Every entry that follows should be output exactly, and every image in it left out.

————————

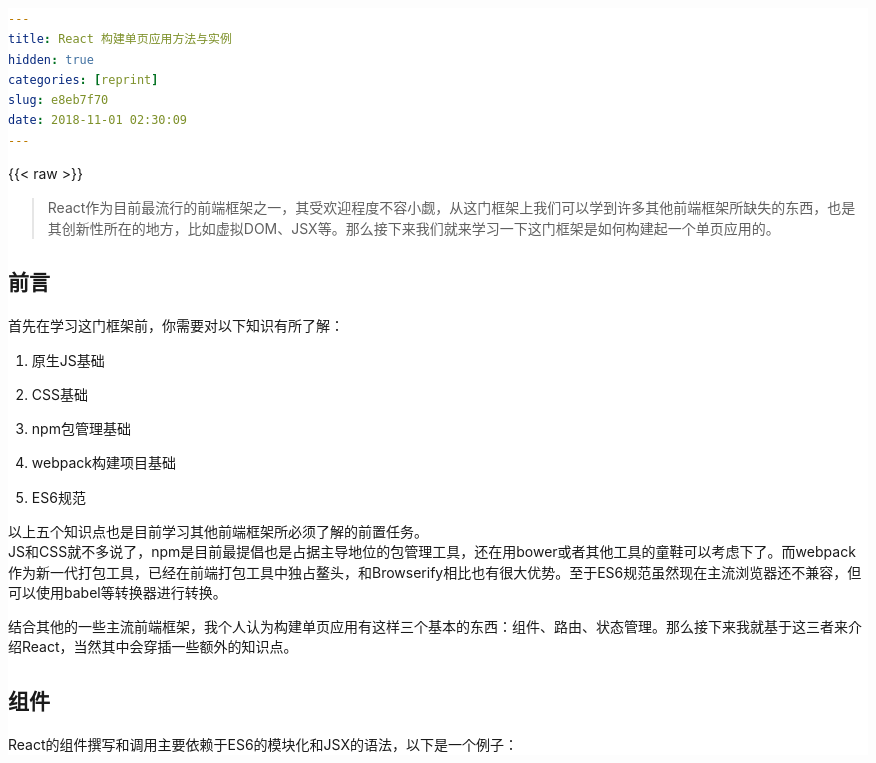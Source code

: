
 ```yaml
---
title: React 构建单页应用方法与实例
hidden: true
categories: [reprint]
slug: e8eb7f70
date: 2018-11-01 02:30:09
---
```


{{< raw >}}
<blockquote><p>React&#x4F5C;&#x4E3A;&#x76EE;&#x524D;&#x6700;&#x6D41;&#x884C;&#x7684;&#x524D;&#x7AEF;&#x6846;&#x67B6;&#x4E4B;&#x4E00;&#xFF0C;&#x5176;&#x53D7;&#x6B22;&#x8FCE;&#x7A0B;&#x5EA6;&#x4E0D;&#x5BB9;&#x5C0F;&#x89D1;&#xFF0C;&#x4ECE;&#x8FD9;&#x95E8;&#x6846;&#x67B6;&#x4E0A;&#x6211;&#x4EEC;&#x53EF;&#x4EE5;&#x5B66;&#x5230;&#x8BB8;&#x591A;&#x5176;&#x4ED6;&#x524D;&#x7AEF;&#x6846;&#x67B6;&#x6240;&#x7F3A;&#x5931;&#x7684;&#x4E1C;&#x897F;&#xFF0C;&#x4E5F;&#x662F;&#x5176;&#x521B;&#x65B0;&#x6027;&#x6240;&#x5728;&#x7684;&#x5730;&#x65B9;&#xFF0C;&#x6BD4;&#x5982;&#x865A;&#x62DF;DOM&#x3001;JSX&#x7B49;&#x3002;&#x90A3;&#x4E48;&#x63A5;&#x4E0B;&#x6765;&#x6211;&#x4EEC;&#x5C31;&#x6765;&#x5B66;&#x4E60;&#x4E00;&#x4E0B;&#x8FD9;&#x95E8;&#x6846;&#x67B6;&#x662F;&#x5982;&#x4F55;&#x6784;&#x5EFA;&#x8D77;&#x4E00;&#x4E2A;&#x5355;&#x9875;&#x5E94;&#x7528;&#x7684;&#x3002;</p></blockquote><h2 id="articleHeader0">&#x524D;&#x8A00;</h2><p>&#x9996;&#x5148;&#x5728;&#x5B66;&#x4E60;&#x8FD9;&#x95E8;&#x6846;&#x67B6;&#x524D;&#xFF0C;&#x4F60;&#x9700;&#x8981;&#x5BF9;&#x4EE5;&#x4E0B;&#x77E5;&#x8BC6;&#x6709;&#x6240;&#x4E86;&#x89E3;&#xFF1A;</p><ol><li><p>&#x539F;&#x751F;JS&#x57FA;&#x7840;</p></li><li><p>CSS&#x57FA;&#x7840;</p></li><li><p>npm&#x5305;&#x7BA1;&#x7406;&#x57FA;&#x7840;</p></li><li><p>webpack&#x6784;&#x5EFA;&#x9879;&#x76EE;&#x57FA;&#x7840;</p></li><li><p>ES6&#x89C4;&#x8303;</p></li></ol><p>&#x4EE5;&#x4E0A;&#x4E94;&#x4E2A;&#x77E5;&#x8BC6;&#x70B9;&#x4E5F;&#x662F;&#x76EE;&#x524D;&#x5B66;&#x4E60;&#x5176;&#x4ED6;&#x524D;&#x7AEF;&#x6846;&#x67B6;&#x6240;&#x5FC5;&#x987B;&#x4E86;&#x89E3;&#x7684;&#x524D;&#x7F6E;&#x4EFB;&#x52A1;&#x3002;<br>JS&#x548C;CSS&#x5C31;&#x4E0D;&#x591A;&#x8BF4;&#x4E86;&#xFF0C;npm&#x662F;&#x76EE;&#x524D;&#x6700;&#x63D0;&#x5021;&#x4E5F;&#x662F;&#x5360;&#x636E;&#x4E3B;&#x5BFC;&#x5730;&#x4F4D;&#x7684;&#x5305;&#x7BA1;&#x7406;&#x5DE5;&#x5177;&#xFF0C;&#x8FD8;&#x5728;&#x7528;bower&#x6216;&#x8005;&#x5176;&#x4ED6;&#x5DE5;&#x5177;&#x7684;&#x7AE5;&#x978B;&#x53EF;&#x4EE5;&#x8003;&#x8651;&#x4E0B;&#x4E86;&#x3002;&#x800C;webpack&#x4F5C;&#x4E3A;&#x65B0;&#x4E00;&#x4EE3;&#x6253;&#x5305;&#x5DE5;&#x5177;&#xFF0C;&#x5DF2;&#x7ECF;&#x5728;&#x524D;&#x7AEF;&#x6253;&#x5305;&#x5DE5;&#x5177;&#x4E2D;&#x72EC;&#x5360;&#x9CCC;&#x5934;&#xFF0C;&#x548C;Browserify&#x76F8;&#x6BD4;&#x4E5F;&#x6709;&#x5F88;&#x5927;&#x4F18;&#x52BF;&#x3002;&#x81F3;&#x4E8E;ES6&#x89C4;&#x8303;&#x867D;&#x7136;&#x73B0;&#x5728;&#x4E3B;&#x6D41;&#x6D4F;&#x89C8;&#x5668;&#x8FD8;&#x4E0D;&#x517C;&#x5BB9;&#xFF0C;&#x4F46;&#x53EF;&#x4EE5;&#x4F7F;&#x7528;babel&#x7B49;&#x8F6C;&#x6362;&#x5668;&#x8FDB;&#x884C;&#x8F6C;&#x6362;&#x3002;</p><p>&#x7ED3;&#x5408;&#x5176;&#x4ED6;&#x7684;&#x4E00;&#x4E9B;&#x4E3B;&#x6D41;&#x524D;&#x7AEF;&#x6846;&#x67B6;&#xFF0C;&#x6211;&#x4E2A;&#x4EBA;&#x8BA4;&#x4E3A;&#x6784;&#x5EFA;&#x5355;&#x9875;&#x5E94;&#x7528;&#x6709;&#x8FD9;&#x6837;&#x4E09;&#x4E2A;&#x57FA;&#x672C;&#x7684;&#x4E1C;&#x897F;&#xFF1A;&#x7EC4;&#x4EF6;&#x3001;&#x8DEF;&#x7531;&#x3001;&#x72B6;&#x6001;&#x7BA1;&#x7406;&#x3002;&#x90A3;&#x4E48;&#x63A5;&#x4E0B;&#x6765;&#x6211;&#x5C31;&#x57FA;&#x4E8E;&#x8FD9;&#x4E09;&#x8005;&#x6765;&#x4ECB;&#x7ECD;React&#xFF0C;&#x5F53;&#x7136;&#x5176;&#x4E2D;&#x4F1A;&#x7A7F;&#x63D2;&#x4E00;&#x4E9B;&#x989D;&#x5916;&#x7684;&#x77E5;&#x8BC6;&#x70B9;&#x3002;</p><h2 id="articleHeader1">&#x7EC4;&#x4EF6;</h2><p>React&#x7684;&#x7EC4;&#x4EF6;&#x64B0;&#x5199;&#x548C;&#x8C03;&#x7528;&#x4E3B;&#x8981;&#x4F9D;&#x8D56;&#x4E8E;ES6&#x7684;&#x6A21;&#x5757;&#x5316;&#x548C;JSX&#x7684;&#x8BED;&#x6CD5;&#xFF0C;&#x4EE5;&#x4E0B;&#x662F;&#x4E00;&#x4E2A;&#x4F8B;&#x5B50;&#xFF1A;</p><div class="widget-codetool" style="display:none"><div class="widget-codetool--inner"><span class="selectCode code-tool" data-toggle="tooltip" data-placement="top" title="" data-original-title="&#x5168;&#x9009;"></span> <span type="button" class="copyCode code-tool" data-toggle="tooltip" data-placement="top" data-clipboard-text="// main.js
import React from &apos;react&apos;
import { render } from &apos;react-dom&apos;
import MyComponent from &apos;./component.js&apos;
import &apos;./main.css&apos;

————————

Solution to this problem =
Source code

:
 ```yaml
---
title: React 构建单页应用方法与实例
hidden: true
categories: [reprint]
slug: e8eb7f70
date: 2018-11-01 02:30:09
---
```


{{< raw >}}
<blockquote><p>React&#x4F5C;&#x4E3A;&#x76EE;&#x524D;&#x6700;&#x6D41;&#x884C;&#x7684;&#x524D;&#x7AEF;&#x6846;&#x67B6;&#x4E4B;&#x4E00;&#xFF0C;&#x5176;&#x53D7;&#x6B22;&#x8FCE;&#x7A0B;&#x5EA6;&#x4E0D;&#x5BB9;&#x5C0F;&#x89D1;&#xFF0C;&#x4ECE;&#x8FD9;&#x95E8;&#x6846;&#x67B6;&#x4E0A;&#x6211;&#x4EEC;&#x53EF;&#x4EE5;&#x5B66;&#x5230;&#x8BB8;&#x591A;&#x5176;&#x4ED6;&#x524D;&#x7AEF;&#x6846;&#x67B6;&#x6240;&#x7F3A;&#x5931;&#x7684;&#x4E1C;&#x897F;&#xFF0C;&#x4E5F;&#x662F;&#x5176;&#x521B;&#x65B0;&#x6027;&#x6240;&#x5728;&#x7684;&#x5730;&#x65B9;&#xFF0C;&#x6BD4;&#x5982;&#x865A;&#x62DF;DOM&#x3001;JSX&#x7B49;&#x3002;&#x90A3;&#x4E48;&#x63A5;&#x4E0B;&#x6765;&#x6211;&#x4EEC;&#x5C31;&#x6765;&#x5B66;&#x4E60;&#x4E00;&#x4E0B;&#x8FD9;&#x95E8;&#x6846;&#x67B6;&#x662F;&#x5982;&#x4F55;&#x6784;&#x5EFA;&#x8D77;&#x4E00;&#x4E2A;&#x5355;&#x9875;&#x5E94;&#x7528;&#x7684;&#x3002;</p></blockquote><h2 id="articleHeader0">&#x524D;&#x8A00;</h2><p>&#x9996;&#x5148;&#x5728;&#x5B66;&#x4E60;&#x8FD9;&#x95E8;&#x6846;&#x67B6;&#x524D;&#xFF0C;&#x4F60;&#x9700;&#x8981;&#x5BF9;&#x4EE5;&#x4E0B;&#x77E5;&#x8BC6;&#x6709;&#x6240;&#x4E86;&#x89E3;&#xFF1A;</p><ol><li><p>&#x539F;&#x751F;JS&#x57FA;&#x7840;</p></li><li><p>CSS&#x57FA;&#x7840;</p></li><li><p>npm&#x5305;&#x7BA1;&#x7406;&#x57FA;&#x7840;</p></li><li><p>webpack&#x6784;&#x5EFA;&#x9879;&#x76EE;&#x57FA;&#x7840;</p></li><li><p>ES6&#x89C4;&#x8303;</p></li></ol><p>&#x4EE5;&#x4E0A;&#x4E94;&#x4E2A;&#x77E5;&#x8BC6;&#x70B9;&#x4E5F;&#x662F;&#x76EE;&#x524D;&#x5B66;&#x4E60;&#x5176;&#x4ED6;&#x524D;&#x7AEF;&#x6846;&#x67B6;&#x6240;&#x5FC5;&#x987B;&#x4E86;&#x89E3;&#x7684;&#x524D;&#x7F6E;&#x4EFB;&#x52A1;&#x3002;<br>JS&#x548C;CSS&#x5C31;&#x4E0D;&#x591A;&#x8BF4;&#x4E86;&#xFF0C;npm&#x662F;&#x76EE;&#x524D;&#x6700;&#x63D0;&#x5021;&#x4E5F;&#x662F;&#x5360;&#x636E;&#x4E3B;&#x5BFC;&#x5730;&#x4F4D;&#x7684;&#x5305;&#x7BA1;&#x7406;&#x5DE5;&#x5177;&#xFF0C;&#x8FD8;&#x5728;&#x7528;bower&#x6216;&#x8005;&#x5176;&#x4ED6;&#x5DE5;&#x5177;&#x7684;&#x7AE5;&#x978B;&#x53EF;&#x4EE5;&#x8003;&#x8651;&#x4E0B;&#x4E86;&#x3002;&#x800C;webpack&#x4F5C;&#x4E3A;&#x65B0;&#x4E00;&#x4EE3;&#x6253;&#x5305;&#x5DE5;&#x5177;&#xFF0C;&#x5DF2;&#x7ECF;&#x5728;&#x524D;&#x7AEF;&#x6253;&#x5305;&#x5DE5;&#x5177;&#x4E2D;&#x72EC;&#x5360;&#x9CCC;&#x5934;&#xFF0C;&#x548C;Browserify&#x76F8;&#x6BD4;&#x4E5F;&#x6709;&#x5F88;&#x5927;&#x4F18;&#x52BF;&#x3002;&#x81F3;&#x4E8E;ES6&#x89C4;&#x8303;&#x867D;&#x7136;&#x73B0;&#x5728;&#x4E3B;&#x6D41;&#x6D4F;&#x89C8;&#x5668;&#x8FD8;&#x4E0D;&#x517C;&#x5BB9;&#xFF0C;&#x4F46;&#x53EF;&#x4EE5;&#x4F7F;&#x7528;babel&#x7B49;&#x8F6C;&#x6362;&#x5668;&#x8FDB;&#x884C;&#x8F6C;&#x6362;&#x3002;</p><p>&#x7ED3;&#x5408;&#x5176;&#x4ED6;&#x7684;&#x4E00;&#x4E9B;&#x4E3B;&#x6D41;&#x524D;&#x7AEF;&#x6846;&#x67B6;&#xFF0C;&#x6211;&#x4E2A;&#x4EBA;&#x8BA4;&#x4E3A;&#x6784;&#x5EFA;&#x5355;&#x9875;&#x5E94;&#x7528;&#x6709;&#x8FD9;&#x6837;&#x4E09;&#x4E2A;&#x57FA;&#x672C;&#x7684;&#x4E1C;&#x897F;&#xFF1A;&#x7EC4;&#x4EF6;&#x3001;&#x8DEF;&#x7531;&#x3001;&#x72B6;&#x6001;&#x7BA1;&#x7406;&#x3002;&#x90A3;&#x4E48;&#x63A5;&#x4E0B;&#x6765;&#x6211;&#x5C31;&#x57FA;&#x4E8E;&#x8FD9;&#x4E09;&#x8005;&#x6765;&#x4ECB;&#x7ECD;React&#xFF0C;&#x5F53;&#x7136;&#x5176;&#x4E2D;&#x4F1A;&#x7A7F;&#x63D2;&#x4E00;&#x4E9B;&#x989D;&#x5916;&#x7684;&#x77E5;&#x8BC6;&#x70B9;&#x3002;</p><h2 id="articleHeader1">&#x7EC4;&#x4EF6;</h2><p>React&#x7684;&#x7EC4;&#x4EF6;&#x64B0;&#x5199;&#x548C;&#x8C03;&#x7528;&#x4E3B;&#x8981;&#x4F9D;&#x8D56;&#x4E8E;ES6&#x7684;&#x6A21;&#x5757;&#x5316;&#x548C;JSX&#x7684;&#x8BED;&#x6CD5;&#xFF0C;&#x4EE5;&#x4E0B;&#x662F;&#x4E00;&#x4E2A;&#x4F8B;&#x5B50;&#xFF1A;</p><div class="widget-codetool" style="display:none"><div class="widget-codetool--inner"><span class="selectCode code-tool" data-toggle="tooltip" data-placement="top" title="" data-original-title="&#x5168;&#x9009;"></span> <span type="button" class="copyCode code-tool" data-toggle="tooltip" data-placement="top" data-clipboard-text="// main.js
import React from &apos;react&apos;
import { render } from &apos;react-dom&apos;
import MyComponent from &apos;./component.js&apos;
import &apos;./main.css&apos;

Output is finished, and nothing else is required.